Depois veio o congresso de 49 realizado no Recife pelo Rogaciano Leite, o mesmo que havia organizado o de Fortaleza, em 46. Realizou o congresso de cantadores no Teatro Santa Isabel, no Recife, em 49. Não posso precisar o mês agora, porque passou. Desses cantadores tomaram parte os irmãos Batista, Lourival, Otacílio e Dimas, cego Aderaldo, Domingos Fonseca, Agostinho Lopes dos Santos, Manoel Nogueira Lopes e João de Natália, Francisco de Sousa conhecido vulgarmente como João de Natália. Cantador e cabo da polícia de Pernambuco. Depois desse congresso houve uma divergência de Rogaciano como os irmãos Batista por questões de pagamento e separaram-se os cantadores.

 

Cantadores no eixo Rio-São Paulo


Rogaciano seguiu para São Paulo com o cego Aderaldo e Domingos Fonseca e os Batista seguiram para o Rio com Edmundo Celso, um jornalista, para fazer apresentações no Rio. Quem seguiu com Edmundo foram os irmãos Batista e o velho Severino Lourenço da Silva Pinto, Pinto do Monteiro. Lá no Rio, sofreram qualquer coisa, mas terminaram vencendo.

 

Rogaciano saiu-se brilhantemente em São Paulo com o Cego Aderaldo e Domingos Fonseca que cantaram pra Ademar de Barros e Ademar de Barros deu de presente um cinema ambulante pro cego Aderaldo e ele também já havia possuído esse cinema e viajava o interior do Ceará todinho, cantava, tinha uma trupe de artistas que tocavam pro povo dançar e também tinha o cinema, do cinema mudo. Mas Ademar, sabendo dessa história, deu ao Cego Aderaldo um equipamento de cinema novo. E ganharam bem dinheiro. Então, Ademar de Barros, naquela época governador do Estado de São Paulo, soube que havia esses outros cantadores no Rio e tomou interesse de ouvi-los também. Aí manda chamar os irmãos Batista. Aí é que uma jornalista os leva pra cantar pra Ademar de Barros. E lá eles cantam com Domingos Fonseca mais Roberto Sousa, desviado da coisa. Eles desafiaram Roberto Sousa que era um rapaz de muito talento, mas, modesto, não aceitou o desafio. Enfim, isso em 49. Aí vem esse movimento de congresso de cantadores.

 

Depois de passar essa época, há um congresso de cantadores numa cidade do interior de Pernambuco chamada Gravatá. Chamou-se o congresso dos cantadores “Rabo de cabra”. Tinha mais esse título. Teve o primeiro lugar Otacílio Batista. O outro companheiro que eu não sei qual foi.

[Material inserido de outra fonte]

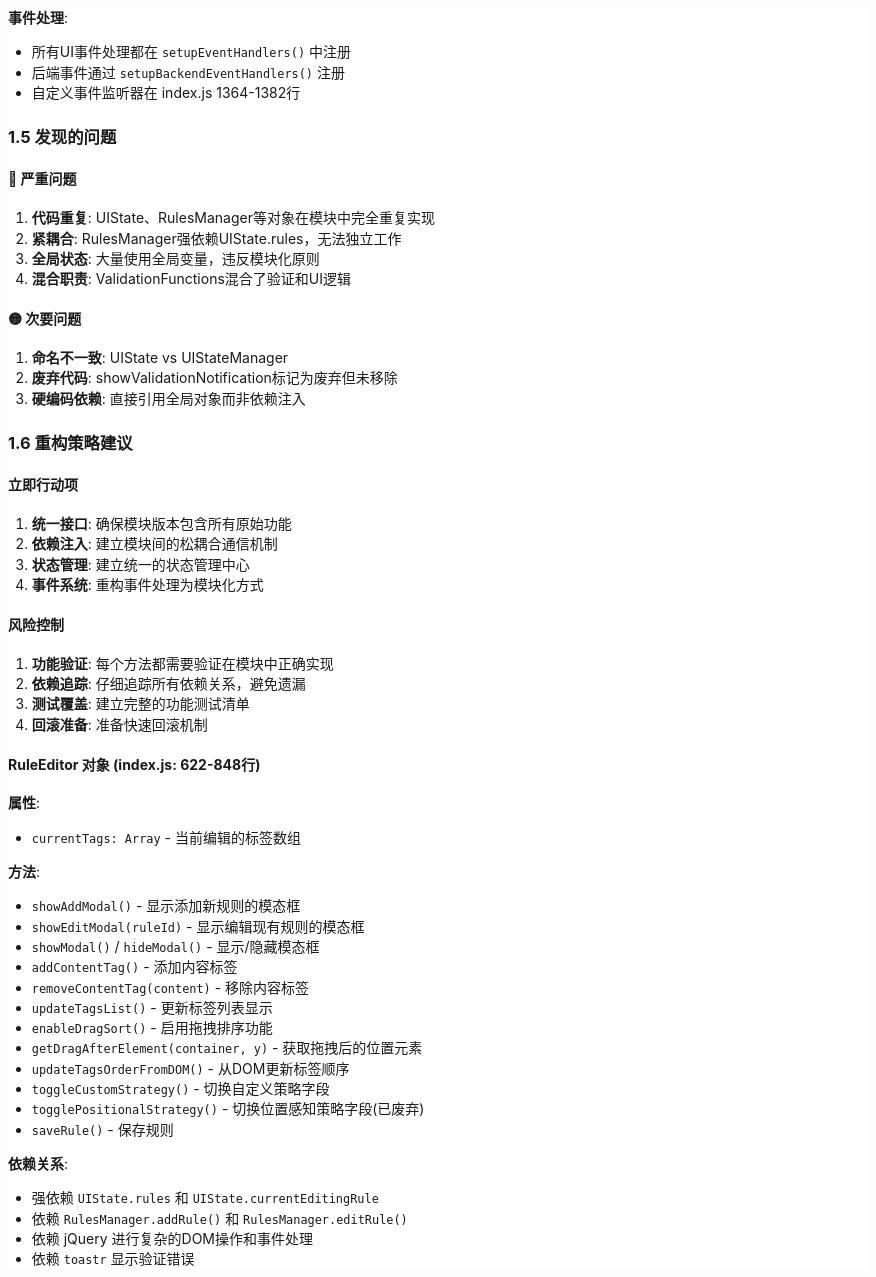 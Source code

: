 **事件处理**:
- 所有UI事件处理都在 `setupEventHandlers()` 中注册
- 后端事件通过 `setupBackendEventHandlers()` 注册
- 自定义事件监听器在 index.js 1364-1382行

### 1.5 发现的问题

#### 🔴 严重问题
1. **代码重复**: UIState、RulesManager等对象在模块中完全重复实现
2. **紧耦合**: RulesManager强依赖UIState.rules，无法独立工作
3. **全局状态**: 大量使用全局变量，违反模块化原则
4. **混合职责**: ValidationFunctions混合了验证和UI逻辑

#### 🟡 次要问题  
1. **命名不一致**: UIState vs UIStateManager
2. **废弃代码**: showValidationNotification标记为废弃但未移除
3. **硬编码依赖**: 直接引用全局对象而非依赖注入

### 1.6 重构策略建议

#### 立即行动项
1. **统一接口**: 确保模块版本包含所有原始功能
2. **依赖注入**: 建立模块间的松耦合通信机制
3. **状态管理**: 建立统一的状态管理中心
4. **事件系统**: 重构事件处理为模块化方式

#### 风险控制
1. **功能验证**: 每个方法都需要验证在模块中正确实现
2. **依赖追踪**: 仔细追踪所有依赖关系，避免遗漏
3. **测试覆盖**: 建立完整的功能测试清单
4. **回滚准备**: 准备快速回滚机制

#### RuleEditor 对象 (index.js: 622-848行)
**属性**:
- `currentTags: Array` - 当前编辑的标签数组

**方法**:
- `showAddModal()` - 显示添加新规则的模态框
- `showEditModal(ruleId)` - 显示编辑现有规则的模态框
- `showModal()` / `hideModal()` - 显示/隐藏模态框
- `addContentTag()` - 添加内容标签
- `removeContentTag(content)` - 移除内容标签
- `updateTagsList()` - 更新标签列表显示
- `enableDragSort()` - 启用拖拽排序功能
- `getDragAfterElement(container, y)` - 获取拖拽后的位置元素
- `updateTagsOrderFromDOM()` - 从DOM更新标签顺序
- `toggleCustomStrategy()` - 切换自定义策略字段
- `togglePositionalStrategy()` - 切换位置感知策略字段(已废弃)
- `saveRule()` - 保存规则

**依赖关系**:
- 强依赖 `UIState.rules` 和 `UIState.currentEditingRule`
- 依赖 `RulesManager.addRule()` 和 `RulesManager.editRule()`
- 依赖 jQuery 进行复杂的DOM操作和事件处理
- 依赖 `toastr` 显示验证错误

Depois desse congresso de Gravatá, há um Congresso de Cantadores em João Pessoa. Uma ligeira apresentação sem caráter competitivo. Isso já em 51, o outro já surgiu em 52. Aí para o movimento do Congresso de Cantadores.

 

Quando em 1959, em novembro, somos convidados por Calazans Fernandes, um jornalista do Rio Grande do Norte, naquela época secretário do Jornal do Brasil, do Rio, nos convida a fazer, sobre os auspícios do Jornal do Brasil um congresso de cantadores no Rio de Janeiro e fomos para lá dezenove cantadores. Dessa vez, eu tomei parte também nesse congresso. Cantávamos no Teatro de Arena[4] e o encerramento foi no Teatro da ABI (Associação Brasileira de Imprensa). Teve a vitória de primeiro lugar Dimas e Otacílio Batista. Segundo lugar Zé Gonçalves e Cícero Bernardes. Terceiro lugar, Apelônio Belo e João Patriota e o mais não teve lugar.

 

Ficou todo mundo quebrando o pau lá pelo Rio, navegando em tudo que encontrava, quase tudo naufragado, sem dinheiro, e eu levei onze cantadores que estavam desamparados no Rio ao meu lado e fui bater em Caxias, falar com o deputado Tenório Cavalcanti[5] e ele nos acolheu. Lá passamos o resto do mês, doze cantadores por conta do deputado Tenório Cavalcanti, no Hotel Flor de Caxias e ele nos deu de presente a estadia. Aí cantamos em todas as cidades da Baixada Fluminense. Levávamos carta de recomendação do deputado Tenório para os prefeitos daquelas cidades e dávamos a exibição por conta das prefeituras. Eu e mais onze cantadores. Assim nos saímos bem porque a razão da nossa demora no Rio, você deve estar lembrada, que em 59 houve um levante, e a aviação brasileira entrou em greve. Depois do levante de Aragarças[6] passou quinze dias ou mais sem haver a navegação aérea funcionar. E nós tínhamos passagem ida e volta paga pelo setor de turismo do Distrito Federal, estávamos de passagem no bolso, mas sem ter em que voltar, então ficamos esses dias no Rio esperando que reabrisse o aeroporto e normalizasse o trânsito de avião. Quando serenou isso, todo mundo voltou. Eu e mais três cantadores não quisemos mais a passagem e voltamos por conta do deputado Tenório Cavalcanti, no avião super a jato da Panair  daquele tempo, até Recife e daí pra lá voltamos ao Ceará.

 

A voz perdida e novos congressos

 

Seguindo tudo isso, em 59, houve um congresso de cantadores, em João Pessoa. Eu aí já não tomava mais parte do congresso porque já estava muito doente, já estava sem voz, mas assisti o congresso de João Pessoa. Foi muito bom. Já em 60, no fim de 60, aí para a história dos congressos de cantadores. Mas os cantadores, durante todo esse tempo continuam cantando em rádio, que era uma divulgação.

 

Então, em 1974 há um grande movimento para se realizar congresso de cantadores nacional, em Campina Grande, na Paraíba, com a ajuda dos poderes públicos, municipais e estaduais, respectivamente. Os primeiros Congressos Nacionais de Cantadores em Campina Grande aconteceram em 75, 76, 77, 78 e 79. E agora em 80 ainda não houve, mas estão falando que vai haver em novembro, não sei. Os congressos normalmente, em Campinas, são na semana folclórica, mas de um pra cá mudou: em vez de ser em agosto passou pra setembro. E agora em 80 ainda não houve, estão dizendo que vai ser em novembro, não sei por que.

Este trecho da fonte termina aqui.